There is no advantage of slow charging at all. My estimate is that a slow, public charging point costs 5k to 10k euro in a 10 year time span. That money comes from your pocket and you get nothing in return.

We've been over this before.

Let's pretend your 10k euro cost is correct.  I would argue it is not, but for the sake of analysis let's go with it.  If the electricity is just 0.05 EUR extra per kWh above the cost price (ex VAT, other taxes etc.), then 10k euro takes 200,000kWh to pay back.  That is 28,500 hours of charging at 7kW.  There are 87,600 hours in 10 years, so that charger only needs to have >1/3rd occupancy to be profitable.

Now the reality is that installing ten chargers in one street/car park costs much less, per charger, than one charger, because the infrastructure is shared.  It may cost just 1,000 euros per space. 

Car parking spaces themselves cost some 20,000 euros each to construct.  Many of them exist already, sure, but that is land which is dedicated to the car over being a shop or a house or something else.  So it is not as if that land is free.  EV charging offers yet another way to make money from that land. 

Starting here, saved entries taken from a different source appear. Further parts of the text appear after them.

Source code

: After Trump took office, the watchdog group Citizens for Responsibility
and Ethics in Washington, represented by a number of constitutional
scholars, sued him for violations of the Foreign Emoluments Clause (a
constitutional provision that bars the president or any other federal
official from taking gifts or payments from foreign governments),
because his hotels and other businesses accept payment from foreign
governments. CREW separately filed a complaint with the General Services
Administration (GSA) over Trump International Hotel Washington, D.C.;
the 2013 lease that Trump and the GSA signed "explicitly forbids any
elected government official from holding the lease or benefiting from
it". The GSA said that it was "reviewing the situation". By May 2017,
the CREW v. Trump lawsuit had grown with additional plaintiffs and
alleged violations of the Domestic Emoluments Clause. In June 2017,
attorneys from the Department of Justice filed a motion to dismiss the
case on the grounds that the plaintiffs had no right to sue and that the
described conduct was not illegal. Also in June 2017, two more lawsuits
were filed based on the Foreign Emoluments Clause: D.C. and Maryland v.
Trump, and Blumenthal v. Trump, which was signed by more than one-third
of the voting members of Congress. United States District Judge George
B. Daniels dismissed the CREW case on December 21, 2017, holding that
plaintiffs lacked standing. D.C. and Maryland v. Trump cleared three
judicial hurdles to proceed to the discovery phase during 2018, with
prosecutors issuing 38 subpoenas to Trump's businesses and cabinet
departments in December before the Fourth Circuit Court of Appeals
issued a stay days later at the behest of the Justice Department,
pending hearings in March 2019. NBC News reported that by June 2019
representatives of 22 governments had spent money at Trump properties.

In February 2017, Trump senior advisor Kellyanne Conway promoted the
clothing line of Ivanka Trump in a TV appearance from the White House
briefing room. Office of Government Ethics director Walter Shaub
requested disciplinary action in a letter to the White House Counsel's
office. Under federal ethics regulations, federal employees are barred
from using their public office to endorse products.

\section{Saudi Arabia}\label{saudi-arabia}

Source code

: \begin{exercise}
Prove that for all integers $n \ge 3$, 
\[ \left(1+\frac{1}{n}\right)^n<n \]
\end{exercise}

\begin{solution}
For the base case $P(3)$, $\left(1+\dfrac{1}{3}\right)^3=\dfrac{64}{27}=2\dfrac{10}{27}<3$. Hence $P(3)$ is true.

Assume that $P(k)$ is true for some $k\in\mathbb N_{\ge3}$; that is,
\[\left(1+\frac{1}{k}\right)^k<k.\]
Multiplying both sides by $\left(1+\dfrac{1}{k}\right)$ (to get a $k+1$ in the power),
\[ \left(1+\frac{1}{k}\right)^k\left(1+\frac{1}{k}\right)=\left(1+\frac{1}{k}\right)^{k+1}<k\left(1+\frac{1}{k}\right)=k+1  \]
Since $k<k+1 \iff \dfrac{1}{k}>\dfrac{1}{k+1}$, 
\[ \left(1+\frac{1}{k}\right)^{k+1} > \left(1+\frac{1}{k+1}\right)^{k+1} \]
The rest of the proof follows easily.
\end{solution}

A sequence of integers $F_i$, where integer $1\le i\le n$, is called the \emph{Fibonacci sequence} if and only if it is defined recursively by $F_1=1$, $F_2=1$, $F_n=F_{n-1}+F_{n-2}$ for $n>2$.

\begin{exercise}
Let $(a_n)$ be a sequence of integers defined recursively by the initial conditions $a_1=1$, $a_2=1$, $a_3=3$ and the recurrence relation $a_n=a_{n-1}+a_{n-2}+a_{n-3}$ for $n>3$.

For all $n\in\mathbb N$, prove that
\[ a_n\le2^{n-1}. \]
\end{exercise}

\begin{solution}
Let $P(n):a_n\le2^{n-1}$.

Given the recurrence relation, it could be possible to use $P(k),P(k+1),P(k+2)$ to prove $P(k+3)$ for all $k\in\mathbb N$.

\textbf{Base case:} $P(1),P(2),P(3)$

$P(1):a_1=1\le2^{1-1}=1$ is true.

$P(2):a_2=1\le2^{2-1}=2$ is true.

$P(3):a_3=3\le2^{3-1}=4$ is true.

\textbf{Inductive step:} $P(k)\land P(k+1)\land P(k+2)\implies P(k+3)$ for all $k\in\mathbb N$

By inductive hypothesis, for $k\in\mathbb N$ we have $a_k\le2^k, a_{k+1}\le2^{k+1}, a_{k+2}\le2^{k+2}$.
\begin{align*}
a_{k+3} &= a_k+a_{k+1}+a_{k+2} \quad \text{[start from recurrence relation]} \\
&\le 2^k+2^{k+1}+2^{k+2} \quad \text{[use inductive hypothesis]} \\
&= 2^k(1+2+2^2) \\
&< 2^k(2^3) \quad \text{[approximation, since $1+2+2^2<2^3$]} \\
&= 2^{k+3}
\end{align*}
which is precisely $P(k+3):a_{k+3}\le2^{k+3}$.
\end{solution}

Economically it's a no brainer.

You are also way to optimistic about how people deal with shared infrastructure. My asshole neighbour across the street will happily punch you in the face if you dare park in 'his' parking spot in the front of his home. The police had to come several times already to calm him down.

OK, assholes are assholes.  Not sure what this has to do with EVs.  The infrastructure will be shared just as street parking is shared. 

Another problem is that (at least in the Netherlands) a parking space with a charger is no longer a parking space but a space where you charge your car. Once charging is done, you need to move your car (the fine is 90 euro). That just doesn't work with overnight charging; you'd have to get out of bed during the night to move your car (or be awakened by an angry neighbour that needs to charge a car).

The spots I've seen in London tolerate overnight charging from 8pm to 9am, even if the charging finishes before then.  If you have enough infrastructure, it's not a problem!

One solution would be to have charging points with multiple outlets (say 6 to 8 ) that can serve several cars that are parked in a row without needing specific charging space, but that idea seemed not to have occured yet at the companies that develop / install charging points. And it would mean needing long cables that litter the street; it could be that regulations are blocking this idea already.

A four-way head is probably just about possible if positioned correctly but you may need a 8-10m long cable.  Most cars come with 4m or less cable length, though you can of course buy longer cables.  An issue with current EVs is that charge points tend to be on random spots all over the vehicle.  Mine is under the VW badge up front, but the e-Golf is in the normal petrol filler place (as bodywork is ~same as petrol Golf).  There needs to be consistency here.  I personally prefer the charging position of ID.3/Ioniq 5/Tesla, which is rear on driver or passenger side.  Ideally there would be a decision on just one side as well, but given manufacturers of petrol cars can't make their minds up on this I may be an optimist.

But that still doesn't solve the principle problem that public charging is very expensive to begin with. None of the companies currently active in the Netherlands is making money from their charging points. They will have to earn their money back at some point [...]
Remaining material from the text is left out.